​Between Where I Came From and Who I Became

I used to think education

would make me better.

Like cleaner.

Smarter.

More whole.

I didn’t know

it would make me hard to come home.

Where I grew up,

nobody said things straight,

but everybody knew the rules.

You don’t question your parents.

You don’t talk about what happens in the house.

You don’t come back different

and expect people to be happy for you.

Then I left

and started learning words

for things I had felt my whole life

but never knew how to name.

Control.

Shame.

Fear.

Silence.

The way love can get twisted

into something that looks holy from the outside

but feels bad in your body.

That was the first real crack.

Not in my family.

In me.

Because once you can name a thing,

you can’t really pretend it’s not there anymore.

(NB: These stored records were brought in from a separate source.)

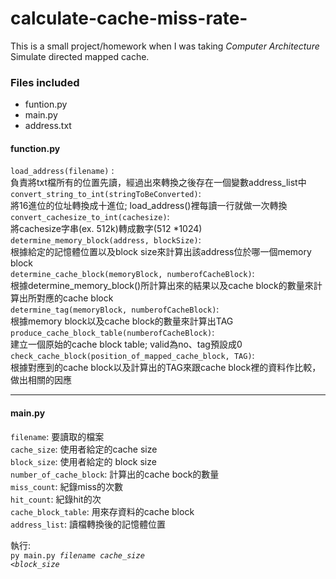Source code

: # calculate-cache-miss-rate-

This is a small project/homework when I was taking <i>Computer Architecture</i><br/>
Simulate directed mapped cache.<br/>

<h3>Files included </h3>
<ul>
  <li>funtion.py</li>
  <li>main.py</li>
  <li>address.txt</li>
</ul>

<h4>function.py</h4>
<code>load_address(filename)</code> : <br/>
負責將txt檔所有的位置先讀，經過出來轉換之後存在一個變數address_list中<br/>
<code>convert_string_to_int(stringToBeConverted)</code>: <br/>
將16進位的位址轉換成十進位; load_address()裡每讀一行就做一次轉換<br/>
<code>convert_cachesize_to_int(cachesize)</code>: <br/>
將cachesize字串(ex. 512k)轉成數字(512 *1024)<br/>
<code>determine_memory_block(address, blockSize)</code>: <br/>
根據給定的記憶體位置以及block size來計算出該address位於哪一個memory block<br/>
<code>determine_cache_block(memoryBlock, numberofCacheBlock)</code>: <br/>
根據determine_memory_block()所計算出來的結果以及cache block的數量來計算出所對應的cache block<br/>
<code>determine_tag(memoryBlock, numberofCacheBlock)</code>: <br/>
根據memory block以及cache block的數量來計算出TAG<br/>
<code>produce_cache_block_table(numberofCacheBlock)</code>: <br/>
建立一個原始的cache block table; valid為no、tag預設成0<br/>
<code>check_cache_block(position_of_mapped_cache_block, TAG)</code>: <br/>
根據對應到的cache block以及計算出的TAG來跟cache block裡的資料作比較，做出相關的因應<br/>
<hr>
<h4>main.py</h4>
<code>filename</code>: 要讀取的檔案<br/>
<code>cache_size</code>: 使用者給定的cache size<br/>
<code>block_size</code>: 使用者給定的 block size<br/>
<code>number_of_cache_block</code>: 計算出的cache bock的數量<br/>
<code>miss_count</code>: 紀錄miss的次數<br/>
<code>hit_count</code>: 紀錄hit的次<br/>
<code>cache_block_table</code>: 用來存資料的cache block<br/>
<code>address_list</code>: 讀檔轉換後的記憶體位置<br/>

執行:<br/>
<code>py main.py <i>filename</i> <i>cache_size</i> <i><block_size</i>
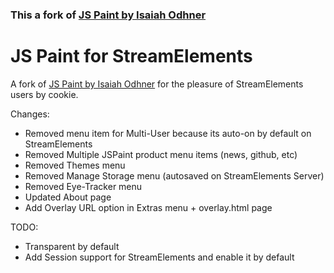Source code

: 
### This a fork of [JS Paint by Isaiah Odhner](https://github.com/1j01/jspaint)

# JS Paint for StreamElements

A fork of [JS Paint by Isaiah Odhner](https://github.com/1j01/jspaint) for the pleasure of StreamElements users by cookie.

Changes:

- Removed menu item for Multi-User because its auto-on by default on StreamElements
- Removed Multiple JSPaint product menu items (news, github, etc)
- Removed Themes menu
- Removed Manage Storage menu (autosaved on StreamElements Server)
- Removed Eye-Tracker menu
- Updated About page
- Add Overlay URL option in Extras menu + overlay.html page

TODO:

- Transparent by default
- Add Session support for StreamElements and enable it by default
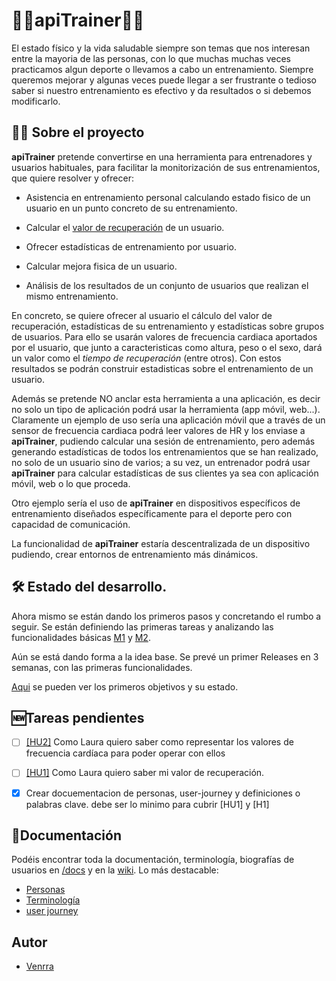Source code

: # 🏃‍♀️apiTrainer:running_man:

El estado físico y la vida saludable siempre son temas que nos interesan entre la mayoria de las personas, con lo que muchas muchas veces practicamos algun deporte o llevamos a cabo un entrenamiento. Siempre queremos mejorar y algunas veces puede llegar a ser frustrante o tedioso saber si nuestro entrenamiento es efectivo y da resultados o si debemos modificarlo.

## 📝🆕 Sobre el proyecto

__apiTrainer__ pretende convertirse en una herramienta para entrenadores y usuarios habituales, para facilitar la monitorización de sus entrenamientos, que quiere resolver y ofrecer:

- Asistencia en entrenamiento personal calculando estado fisico de un usuario en un punto concreto de su entrenamiento.

- Calcular el [valor de recuperación](./docs/terminologia.md#Calculo-del-valor/tiempo-de-recuperación-HR) de un usuario.

- Ofrecer estadísticas de entrenamiento por usuario.

- Calcular mejora fisica de un usuario.

- Análisis de los resultados de un conjunto de usuarios que realizan el mismo entrenamiento.

En concreto, se quiere ofrecer al usuario el cálculo del valor de recuperación, estadísticas de su entrenamiento y estadísticas sobre grupos de usuarios. Para ello se usarán valores de frecuencia cardiaca aportados por el usuario, que junto a caracteristicas como altura, peso o el sexo, dará un valor como el _tiempo de recuperación_ (entre otros). Con estos resultados se podrán construir estadisticas sobre el entrenamiento de un usuario.

Además se pretende NO anclar esta herramienta a una aplicación, es decir no solo un tipo de aplicación podrá usar la herramienta (app móvil, web...). Claramente un ejemplo de uso sería una aplicación móvil que a través de un sensor de frecuencia cardiaca podrá leer valores de HR y los enviase a __apiTrainer__, pudiendo calcular una sesión de entrenamiento, pero además generando estadísticas de todos los entrenamientos que se han realizado, no solo de un usuario sino de varios; a su vez, un entrenador podrá usar __apiTrainer__ para calcular estadísticas de sus clientes ya sea con aplicación móvil, web o lo que proceda.
 
Otro ejemplo sería el uso de __apiTrainer__ en dispositivos específicos de entrenamiento diseñados específicamente para el deporte pero con capacidad de comunicación.
 
La funcionalidad de __apiTrainer__ estaría descentralizada de un dispositivo pudiendo, crear entornos de entrenamiento más dinámicos.

## 🛠️ Estado del desarrollo.

Ahora mismo se están dando los primeros pasos y concretando el rumbo a seguir. Se están definiendo las primeras tareas y analizando las funcionalidades básicas [M1](https://github.com/venrra/apiTrainer/milestones/1) y [M2](https://github.com/venrra/apiTrainer/milestones/2).

Aún se está dando forma a la idea base. Se prevé un primer Releases en 3 semanas, con las primeras funcionalidades.

[Aqui](https://github.com/venrra/apiTrainer/milestones) se pueden ver los primeros objetivos y su estado. 

## 🆕Tareas pendientes

- [ ] [[HU2]](https://github.com/venrra/apiTrainer/issues/4) Como Laura quiero saber como representar los valores de frecuencia cardíaca para poder operar con ellos

- [ ] [[HU1]](https://github.com/venrra/apiTrainer/issues/3) Como Laura quiero saber mi valor de recuperación.

- [x] Crear docuementacion de personas, user-journey y definiciones o palabras clave. debe ser lo minimo para cubrir [HU1] y [H1]

## 📄Documentación

Podéis encontrar toda la documentación, terminología, biografías de usuarios en [/docs](./docs) y en la [wiki](https://github.com/venrra/apiTrainer/wiki). Lo más destacable:

- [Personas](./docs/personas.md)
- [Terminología](./docs/terminologia.md)
- [user journey](./docs/user-journey.md)

## Autor

- [Venrra](https://github.com/venrra/)
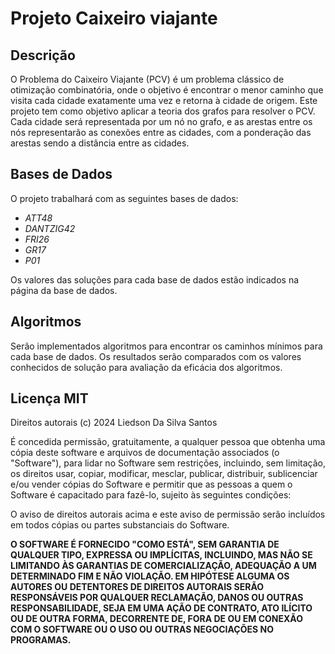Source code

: # Projeto Caixeiro viajante
## Descrição
 O Problema do Caixeiro Viajante (PCV) é um problema clássico de otimização combinatória, onde o objetivo é encontrar o menor caminho que visita cada cidade exatamente uma vez e retorna à cidade de origem. Este projeto tem como objetivo aplicar a teoria dos grafos para resolver o PCV. Cada cidade será representada por um nó no grafo, e as arestas entre os nós representarão as conexões entre as cidades, com a ponderação das arestas sendo a distância entre as cidades.

## Bases de Dados

O projeto trabalhará com as seguintes bases de dados:
- *ATT48*
- *DANTZIG42*
- *FRI26*
- *GR17*
- *P01*

Os valores das soluções para cada base de dados estão indicados na página da base de dados.


## Algoritmos

Serão implementados algoritmos para encontrar os caminhos mínimos para cada base de dados. Os resultados serão comparados com os valores conhecidos de solução para avaliação da eficácia dos algoritmos.

## Licença MIT

Direitos autorais (c) 2024 Liedson Da Silva Santos

É concedida permissão, gratuitamente, a qualquer pessoa que obtenha uma cópia
deste software e arquivos de documentação associados (o "Software"), para lidar
no Software sem restrições, incluindo, sem limitação, os direitos
usar, copiar, modificar, mesclar, publicar, distribuir, sublicenciar e/ou vender
cópias do Software e permitir que as pessoas a quem o Software é
capacitado para fazê-lo, sujeito às seguintes condições:

O aviso de direitos autorais acima e este aviso de permissão serão incluídos em todos
cópias ou partes substanciais do Software.

**O SOFTWARE É FORNECIDO "COMO ESTÁ", SEM GARANTIA DE QUALQUER TIPO, EXPRESSA OU
IMPLÍCITAS, INCLUINDO, MAS NÃO SE LIMITANDO ÀS GARANTIAS DE COMERCIALIZAÇÃO,
ADEQUAÇÃO A UM DETERMINADO FIM E NÃO VIOLAÇÃO. EM HIPÓTESE ALGUMA
OS AUTORES OU DETENTORES DE DIREITOS AUTORAIS SERÃO RESPONSÁVEIS POR QUALQUER RECLAMAÇÃO, DANOS OU OUTRAS
RESPONSABILIDADE, SEJA EM UMA AÇÃO DE CONTRATO, ATO ILÍCITO OU DE OUTRA FORMA, DECORRENTE DE,
FORA DE OU EM CONEXÃO COM O SOFTWARE OU O USO OU OUTRAS NEGOCIAÇÕES NO
PROGRAMAS.**

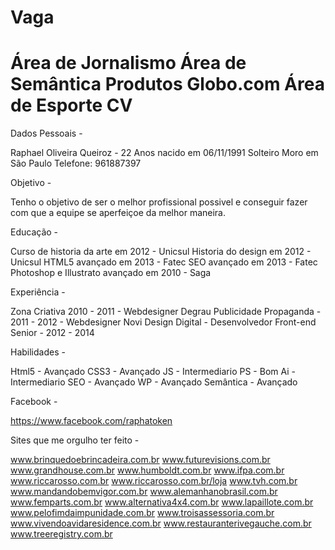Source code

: Vaga
====

Área de Jornalismo
Área de Semântica
Produtos Globo.com
Área de Esporte 
CV
==
Dados Pessoais -

Raphael Oliveira Queiroz - 22 Anos nacido em 06/11/1991
Solteiro
Moro em São Paulo
Telefone: 961887397 


Objetivo -

Tenho o objetivo de ser o melhor profissional possivel e conseguir fazer com que a equipe se aperfeiçoe da melhor maneira.


Educação -

Curso de historia da arte em 2012 - Unicsul
Historia do design em 2012 - Unicsul
HTML5 avançado em 2013 - Fatec
SEO avançado em 2013 - Fatec
Photoshop e Illustrato avançado em 2010 - Saga

Experiência -

Zona Criativa 2010 - 2011 - Webdesigner
Degrau Publicidade Propaganda - 2011 - 2012 - Webdesigner
Novi Design Digital - Desenvolvedor Front-end Senior - 2012 - 2014

Habilidades -

Html5     - Avançado
CSS3      - Avançado
JS        - Intermediario
PS        - Bom
Ai        - Intermediario
SEO       - Avançado
WP        - Avançado
Semântica - Avançado

Facebook -

https://www.facebook.com/raphatoken

Sites que me orgulho ter feito -

www.brinquedoebrincadeira.com.br 
www.futurevisions.com.br 
www.grandhouse.com.br 
www.humboldt.com.br 
www.ifpa.com.br 
www.riccarosso.com.br 
www.riccarosso.com.br/loja 
www.tvh.com.br 
www.mandandobemvigor.com.br 
www.alemanhanobrasil.com.br 
www.femparts.com.br 
www.alternativa4x4.com.br 
www.lapaillote.com.br 
www.pelofimdaimpunidade.com.br 
www.troisassessoria.com.br 
www.vivendoavidaresidence.com.br 
www.restauranterivegauche.com.br 
www.treeregistry.com.br  
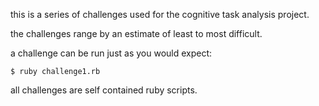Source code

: this is a series of challenges used for the cognitive task analysis project.

the challenges range by an estimate of least to most difficult.

a challenge can be run just as you would expect:

`$ ruby challenge1.rb`

all challenges are self contained ruby scripts.

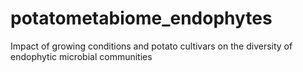 # potatometabiome_endophytes
Impact of growing conditions and potato cultivars on the diversity of endophytic microbial communities
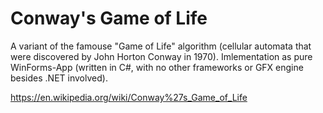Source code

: # Conway's Game of Life

A variant of the famouse "Game of Life" algorithm (cellular automata that were discovered by John Horton Conway in 1970). 
Imlementation as pure WinForms-App (written in C#, with no other frameworks or GFX engine besides .NET involved).

https://en.wikipedia.org/wiki/Conway%27s_Game_of_Life


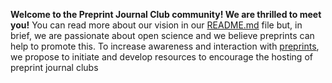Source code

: **Welcome to the Preprint Journal Club community! We are thrilled to meet you!** 
You can read more about our vision in our [README.md](https://github.com/SamanthaHindle/preprint_JournalClub/blob/master/README.md#preprint_journalclub) file but, in brief, we are passionate about open science and we believe preprints can help to promote this. To increase awareness and interaction with [preprints](https://youtu.be/2zMgY8Dx9co), we propose to initiate and develop resources to encourage the hosting of preprint journal clubs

And I came home different.

Not better.

That’s not even the right word.

Just different enough

that the house noticed.

I talked different.

I asked questions.

I paused too long before agreeing.

I didn’t laugh at the same parts anymore.

And nobody said,

wow, you’ve grown.

It was more like

who do you think you are?

Which, honestly,

is a brutal question

when you’re in the middle of finding out.

I think that’s the part people don’t say enough:

sometimes learning doesn’t feel inspiring.

Sometimes it feels gross.

Like betrayal.

Like peeling your own skin back

and then having to sit at dinner

and pass the potatoes

like you didn’t just realize

half your childhood was built on things

nobody wanted named.

I used to think becoming yourself

would feel powerful.

Sometimes it does.

Sometimes it feels like

you ruined your own life

by noticing too much.

Because the people who loved me

also taught me things

I had to unlearn to survive.

And that is such an ugly thing to admit.

I still hate saying it.

I still love them.

That’s the problem.

It would be easier

if I didn’t.

But I do.

I love them,

and I can see them clearly now,

and those two things do not sit well together.

Education gave me a way out.

It also gave me

a new kind of loneliness.

The loneliness of sitting in the same kitchen

with the same people

and realizing

you don’t know how to be small enough anymore

to make everybody comfortable.

I thought learning would open doors.

It did.

I just didn’t know

some of them would close behind me.

Anyway.

I’m grateful.

I’m angry.

I’m still figuring out what I owe

to the person I used to be

and the people who only know that version of me.

Education saved me.

I believe that.

But it also cost me

the simple version of love.

And I miss that sometimes,

even knowing it wasn’t really freedom.